# Chacoan Growth Rate



## sashiscrazy4tegus (Oct 22, 2014)

Hey Everyone,

I have a male Chacoan Tegu named " Meat loaf". His birthday was July 2014.
I have had him a little over 1 month and was pretty surprised by the amount of growing he has done within that time. Just checking to see what everyone else has ran into?

When I first had him he was 10 inchs. 2 weeks roughly later he is measuring at 13 inches and now he is just under 16 inches. He loves his food, great healthy eater and very active. I was just thrown by the quick growth within the time frame I have shared with him so far. Any thoughts ?

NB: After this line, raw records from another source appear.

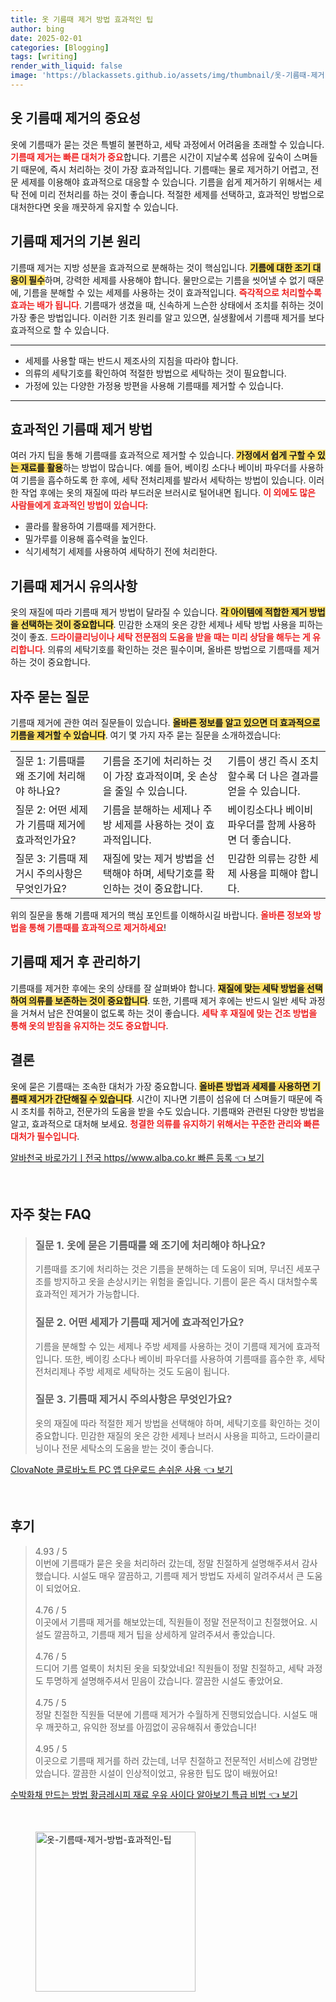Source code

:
 ```yaml
---
title: 옷 기름때 제거 방법 효과적인 팁
author: bing
date: 2025-02-01
categories: [Blogging]
tags: [writing]
render_with_liquid: false
image: 'https://blackassets.github.io/assets/img/thumbnail/옷-기름때-제거-방법-효과적인-팁.webp'
---
```



<h2 id='옷 기름때 제거의 중요성'>옷 기름때 제거의 중요성</h2>

<p>옷에 기름때가 묻는 것은 특별히 불편하고, 세탁 과정에서 어려움을 초래할 수 있습니다. <b><span style="color: #ee2323;">기름때 제거는 빠른 대처가 중요</span></b>합니다. 기름은 시간이 지날수록 섬유에 깊숙이 스며들기 때문에, 즉시 처리하는 것이 가장 효과적입니다. 기름때는 물로 제거하기 어렵고, 전문 세제를 이용해야 효과적으로 대응할 수 있습니다. 기름을 쉽게 제거하기 위해서는 세탁 전에 미리 전처리를 하는 것이 좋습니다. 적절한 세제를 선택하고, 효과적인 방법으로 대처한다면 옷을 깨끗하게 유지할 수 있습니다.</p>

<h2 id='기름때 제거의 기본 원리'>기름때 제거의 기본 원리</h2>

<p>기름때 제거는 지방 성분을 효과적으로 분해하는 것이 핵심입니다. <b><span style="background-color: #ffe066;">기름에 대한 조기 대응이 필수</span></b>하며, 강력한 세제를 사용해야 합니다. 물만으로는 기름을 씻어낼 수 없기 때문에, 기름을 분해할 수 있는 세제를 사용하는 것이 효과적입니다. <b><span style="color: #ee2323;">즉각적으로 처리할수록 효과는 배가 됩니다</span></b>. 기름때가 생겼을 때, 신속하게 느슨한 상태에서 조치를 취하는 것이 가장 좋은 방법입니다. 이러한 기초 원리를 알고 있으면, 실생활에서 기름때 제거를 보다 효과적으로 할 수 있습니다.</p>

<hr />

<ul>
    <li>세제를 사용할 때는 반드시 제조사의 지침을 따라야 합니다.</li>
    <li>의류의 세탁기호를 확인하여 적절한 방법으로 세탁하는 것이 필요합니다.</li>
    <li>가정에 있는 다양한 가정용 방편을 사용해 기름때를 제거할 수 있습니다.</li>
</ul>

<hr />

<h2 id='효과적인 기름때 제거 방법'>효과적인 기름때 제거 방법</h2>

<p>여러 가지 팁을 통해 기름때를 효과적으로 제거할 수 있습니다. <b><span style="background-color: #ffe066;">가정에서 쉽게 구할 수 있는 재료를 활용</span></b>하는 방법이 많습니다. 예를 들어, 베이킹 소다나 베이비 파우더를 사용하여 기름을 흡수하도록 한 후에, 세탁 전처리제를 발라서 세탁하는 방법이 있습니다. 이러한 작업 후에는 옷의 재질에 따라 부드러운 브러시로 털어내면 됩니다. <b><span style="color: #ee2323;">이 외에도 많은 사람들에게 효과적인 방법이 있습니다</span></b>:</p>

<ul>
    <li>콜라를 활용하여 기름때를 제거한다.</li>
    <li>밀가루를 이용해 흡수력을 높인다.</li>
    <li>식기세척기 세제를 사용하여 세탁하기 전에 처리한다.</li>
</ul>

<h2 id='기름때 제거시 유의사항'>기름때 제거시 유의사항</h2>

<p>옷의 재질에 따라 기름때 제거 방법이 달라질 수 있습니다. <b><span style="background-color: #ffe066;">각 아이템에 적합한 제거 방법을 선택하는 것이 중요합니다</span></b>. 민감한 소재의 옷은 강한 세제나 세탁 방법 사용을 피하는 것이 좋죠. <b><span style="color: #ee2323;">드라이클리닝이나 세탁 전문점의 도움을 받을 때는 미리 상담을 해두는 게 유리합니다</span></b>. 의류의 세탁기호를 확인하는 것은 필수이며, 올바른 방법으로 기름때를 제거하는 것이 중요합니다.</p>

<h2 id='자주 묻는 질문'>자주 묻는 질문</h2>

<p>기름때 제거에 관한 여러 질문들이 있습니다. <b><span style="background-color: #ffe066;">올바른 정보를 알고 있으면 더 효과적으로 기름을 제거할 수 있습니다</span></b>. 여기 몇 가지 자주 묻는 질문을 소개하겠습니다:</p>

<table>
    <tr>
        <td>질문 1: 기름때를 왜 조기에 처리해야 하나요?</td>
         <td>기름을 조기에 처리하는 것이 가장 효과적이며, 옷 손상을 줄일 수 있습니다.</td>
         <td>기름이 생긴 즉시 조치할수록 더 나은 결과를 얻을 수 있습니다.</td>
    </tr>
    <tr>
        <td>질문 2: 어떤 세제가 기름때 제거에 효과적인가요?</td>
        <td>기름을 분해하는 세제나 주방 세제를 사용하는 것이 효과적입니다.</td>
        <td>베이킹소다나 베이비파우더를 함께 사용하면 더 좋습니다.</td>
    </tr>
    <tr>
        <td>질문 3: 기름때 제거시 주의사항은 무엇인가요?</td>
        <td>재질에 맞는 제거 방법을 선택해야 하며, 세탁기호를 확인하는 것이 중요합니다.</td>
        <td>민감한 의류는 강한 세제 사용을 피해야 합니다.</td>
    </tr>
</table>

<p>위의 질문을 통해 기름때 제거의 핵심 포인트를 이해하시길 바랍니다. <b><span style="color: #ee2323;">올바른 정보와 방법을 통해 기름때를 효과적으로 제거하세요</span></b>!</p>

<h2 id='기름때 제거 후 관리하기'>기름때 제거 후 관리하기</h2>

<p>기름때를 제거한 후에는 옷의 상태를 잘 살펴봐야 합니다. <b><span style="background-color: #ffe066;">재질에 맞는 세탁 방법을 선택하여 의류를 보존하는 것이 중요합니다</span></b>. 또한, 기름때 제거 후에는 반드시 일반 세탁 과정을 거쳐서 남은 잔여물이 없도록 하는 것이 좋습니다. <b><span style="color: #ee2323;">세탁 후 재질에 맞는 건조 방법을 통해 옷의 받침을 유지하는 것도 중요합니다</span></b>.</p>

<h2 id='결론'>결론</h2>

<p>옷에 묻은 기름때는 조속한 대처가 가장 중요합니다. <b><span style="background-color: #ffe066;">올바른 방법과 세제를 사용하면 기름때 제거가 간단해질 수 있습니다</span></b>. 시간이 지나면 기름이 섬유에 더 스며들기 때문에 즉시 조치를 취하고, 전문가의 도움을 받을 수도 있습니다. 기름때와 관련된 다양한 방법을 알고, 효과적으로 대처해 보세요. <b><span style="color: #ee2323;">청결한 의류를 유지하기 위해서는 꾸준한 관리와 빠른 대처가 필수입니다</span></b>.</p>


<p><a class="click-button" title="알바천국 바로가기ㅣ전국 https//www.alba.co.kr 빠른 등록" href="https://blackassets.github.io/posts/%EC%95%8C%EB%B0%94%EC%B2%9C%EA%B5%AD-%EB%B0%94%EB%A1%9C%EA%B0%80%EA%B8%B0%E3%85%A3%EC%A0%84%EA%B5%AD-httpswww.alba.co.kr-%EB%B9%A0%EB%A5%B8-%EB%93%B1%EB%A1%9D/" rel="dofollow">알바천국 바로가기ㅣ전국 https//www.alba.co.kr 빠른 등록 👈 보기</a></p><br>
<h2 id='자주_찾는_FAQ'>자주 찾는 FAQ</h2>
<div itemscope="" itemtype="https://schema.org/FAQPage"> 
<blockquote> 
<div itemscope="" itemprop="mainEntity" itemtype="https://schema.org/Question"> 
<h3 itemprop="name">질문 1. 옷에 묻은 기름때를 왜 조기에 처리해야 하나요?</h3> 
<div itemscope="" itemprop="acceptedAnswer" itemtype="https://schema.org/Answer"> 
<span itemprop="text"> 
<p>기름때를 조기에 처리하는 것은 기름을 분해하는 데 도움이 되며, 무너진 세포구조를 방지하고 옷을 손상시키는 위험을 줄입니다. 기름이 묻은 즉시 대처할수록 효과적인 제거가 가능합니다.</p> 
</span> 
</div> 
</div> 

<div itemscope="" itemprop="mainEntity" itemtype="https://schema.org/Question"> 
<h3 itemprop="name">질문 2. 어떤 세제가 기름때 제거에 효과적인가요?</h3> 
<div itemscope="" itemprop="acceptedAnswer" itemtype="https://schema.org/Answer"> 
<span itemprop="text"> 
<p>기름을 분해할 수 있는 세제나 주방 세제를 사용하는 것이 기름때 제거에 효과적입니다. 또한, 베이킹 소다나 베이비 파우더를 사용하여 기름때를 흡수한 후, 세탁 전처리제나 주방 세제로 세탁하는 것도 도움이 됩니다.</p> 
</span> 
</div> 
</div> 

<div itemscope="" itemprop="mainEntity" itemtype="https://schema.org/Question"> 
<h3 itemprop="name">질문 3. 기름때 제거시 주의사항은 무엇인가요?</h3> 
<div itemscope="" itemprop="acceptedAnswer" itemtype="https://schema.org/Answer"> 
<span itemprop="text"> 
<p>옷의 재질에 따라 적절한 제거 방법을 선택해야 하며, 세탁기호를 확인하는 것이 중요합니다. 민감한 재질의 옷은 강한 세제나 브러시 사용을 피하고, 드라이클리닝이나 전문 세탁소의 도움을 받는 것이 좋습니다.</p> 
</span> 
</div> 
</div> 
</blockquote> 
</div>
<p><a class="click-button" title="ClovaNote 클로바노트 PC 앱 다운로드 손쉬운 사용" href="https://blackassets.github.io/posts/ClovaNote-%ED%81%B4%EB%A1%9C%EB%B0%94%EB%85%B8%ED%8A%B8-PC-%EC%95%B1-%EB%8B%A4%EC%9A%B4%EB%A1%9C%EB%93%9C-%EC%86%90%EC%89%AC%EC%9A%B4-%EC%82%AC%EC%9A%A9/" rel="dofollow">ClovaNote 클로바노트 PC 앱 다운로드 손쉬운 사용 👈 보기</a></p><br>
<h2 id='후기'>후기</h2>
<div itemscope itemtype="https://schema.org/Product">
  <blockquote>
  <div itemprop="review" itemscope itemtype="https://schema.org/Review">
      <div itemprop="reviewRating" itemscope itemtype="https://schema.org/Rating"> <span itemprop="ratingValue">4.93</span> / <span itemprop="bestRating">5</span> </div>
      <span itemprop="reviewBody">이번에 기름때가 묻은 옷을 처리하러 갔는데, 정말 친절하게 설명해주셔서 감사했습니다. 시설도 매우 깔끔하고, 기름때 제거 방법도 자세히 알려주셔서 큰 도움이 되었어요.</span>
  </div>
  <br>
  <div itemprop="review" itemscope itemtype="https://schema.org/Review">
      <div itemprop="reviewRating" itemscope itemtype="https://schema.org/Rating"> <span itemprop="ratingValue">4.76</span> / <span itemprop="bestRating">5</span> </div>
      <span itemprop="reviewBody">이곳에서 기름때 제거를 해보았는데, 직원들이 정말 전문적이고 친절했어요. 시설도 깔끔하고, 기름때 제거 팁을 상세하게 알려주셔서 좋았습니다.</span>
  </div>
  <br>
  <div itemprop="review" itemscope itemtype="https://schema.org/Review">
      <div itemprop="reviewRating" itemscope itemtype="https://schema.org/Rating"> <span itemprop="ratingValue">4.76</span> / <span itemprop="bestRating">5</span> </div>
      <span itemprop="reviewBody">드디어 기름 얼룩이 처치된 옷을 되찾았네요! 직원들이 정말 친절하고, 세탁 과정도 투명하게 설명해주셔서 믿음이 갔습니다. 깔끔한 시설도 좋았어요.</span>
  </div>
  <br>
  <div itemprop="review" itemscope itemtype="https://schema.org/Review">
      <div itemprop="reviewRating" itemscope itemtype="https://schema.org/Rating"> <span itemprop="ratingValue">4.75</span> / <span itemprop="bestRating">5</span> </div>
      <span itemprop="reviewBody">정말 친절한 직원들 덕분에 기름때 제거가 수월하게 진행되었습니다. 시설도 매우 깨끗하고, 유익한 정보를 아낌없이 공유해줘서 좋았습니다!</span>
  </div>
  <br>
  <div itemprop="review" itemscope itemtype="https://schema.org/Review">
      <div itemprop="reviewRating" itemscope itemtype="https://schema.org/Rating"> <span itemprop="ratingValue">4.95</span> / <span itemprop="bestRating">5</span> </div>
      <span itemprop="reviewBody">이곳으로 기름때 제거를 하러 갔는데, 너무 친절하고 전문적인 서비스에 감명받았습니다. 깔끔한 시설이 인상적이었고, 유용한 팁도 많이 배웠어요!</span>
  </div>
  </blockquote>
</div>
<p><a class="click-button" title="수박화채 만드는 방법 황금레시피 재료 우유 사이다 알아보기 특급 비법" href="https://blackassets.github.io/posts/%EC%88%98%EB%B0%95%ED%99%94%EC%B1%84-%EB%A7%8C%EB%93%9C%EB%8A%94-%EB%B0%A9%EB%B2%95-%ED%99%A9%EA%B8%88%EB%A0%88%EC%8B%9C%ED%94%BC-%EC%9E%AC%EB%A3%8C-%EC%9A%B0%EC%9C%A0-%EC%82%AC%EC%9D%B4%EB%8B%A4-%EC%95%8C%EC%95%84%EB%B3%B4%EA%B8%B0-%ED%8A%B9%EA%B8%89-%EB%B9%84%EB%B2%95/" rel="dofollow">수박화채 만드는 방법 황금레시피 재료 우유 사이다 알아보기 특급 비법 👈 보기</a></p><br>
<figure class="image"><img src="https://blackassets.github.io/assets/img/thumbnail/옷-기름때-제거-방법-효과적인-팁.webp" alt="옷-기름때-제거-방법-효과적인-팁" width="256" height="256"></figure>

Other then this is just a riot to have. I think he is the very best gift I could have ever received. He is so extremely nice to his mama, not so male friendly but loves his mama


----------



## Bubblz Calhoun (Oct 22, 2014)

_Tegus grow fast, most people don't believe how fast until they see it for themselves. _


----------



## Josh (Oct 22, 2014)

Sounds about right. Very fast growers! Would love to see some photos of the growth progress! Glad you're enjoying your tegu so much.


----------



## sashiscrazy4tegus (Oct 22, 2014)

Thank you guys. Glad to see that sounds normal. Was not sure if I was over feeding the bugger lol. He loves his food ! hense the name MEATLOAF lol he is fitting well into his name. I will take some photos and post : )


----------



## Ralph DeMayo (Oct 22, 2014)

That's great that you guys are getting along  These animals are really great when handled and cared for with the proper husbandry. If you get a chance look at my guy on my hand in the profile pic which was in March of 2014 and check him out 7 months later in my recent post at 8 months. Crazy growth in the first year if kept and fed properly.


----------



## sashiscrazy4tegus (Oct 23, 2014)

Hi Ralph, Thank you !. Oh wow I checked out the comparison photos AMAZING 
Yeah I sure love my guy. I do have to admit I am not very productive when I am around him I just can hold him for hours 
He is doing great. I noticed he does not like going to the bathroom in his enclosure. I have tried to take him out and put him a luke warm cat pan or on a puppy pad and he will go mostly every time  It is like he will hold it until you take him out, is that normal ?
He is very friendly and I just feel such a connection to him. I have always wanted a tegu for years and this experience is by far the best with any reptiles I have owned which I have alot ! What is your normal diet for your tegu ? Do you hibernate yours ? usually when ? and whats your thoughts when they are under 1 year old ? Thanks for the help !


----------



## Ralph DeMayo (Oct 23, 2014)

My guys diet is primarily all carnivore. He'll take whole prey everyother day(2-3 sm rats) and on his non whole prey days I alternate between, chicken hearts, salmon, shark, chicken livers and a cpl quail eggs with each non whole prey meal. All non whole prey days get dusted. Calcium (no D3)every day except 2 days out of the cycle of about 11 days i dust with calcium w/ D3. Those two days with D3 i also dust with a multivitamin. No hibernation here, day/night light cycle stays the same, ambient room and enclosures stay the same. Basking about 122 ambient enclosure temp about 85 and cool side 80. Nights all heat and light off, drops to about 72. My guy is only 8.5 months, so lot's still to learn but he is awesome and I'm totally looking forward to the stages and growth ahead. Oh and the poop thing is the same everyday. He has an 8' enclosure, to the left is basking on rock and newspaper, then all the way to the right he has a two foot area with brick to block the reptibark from spilling over onto the newspaper. This is where his hide is and where the humidity is kept high. He always poops to the left where the basking light is and never has gone in the repti where the hide is. He doesnt poop where he sleeps


----------



## sashiscrazy4tegus (Oct 24, 2014)

Hi Ralph, Thank you for sharing the info ! appreciate it


----------



## sashiscrazy4tegus (Oct 26, 2014)

My handsome man roaming the shop


----------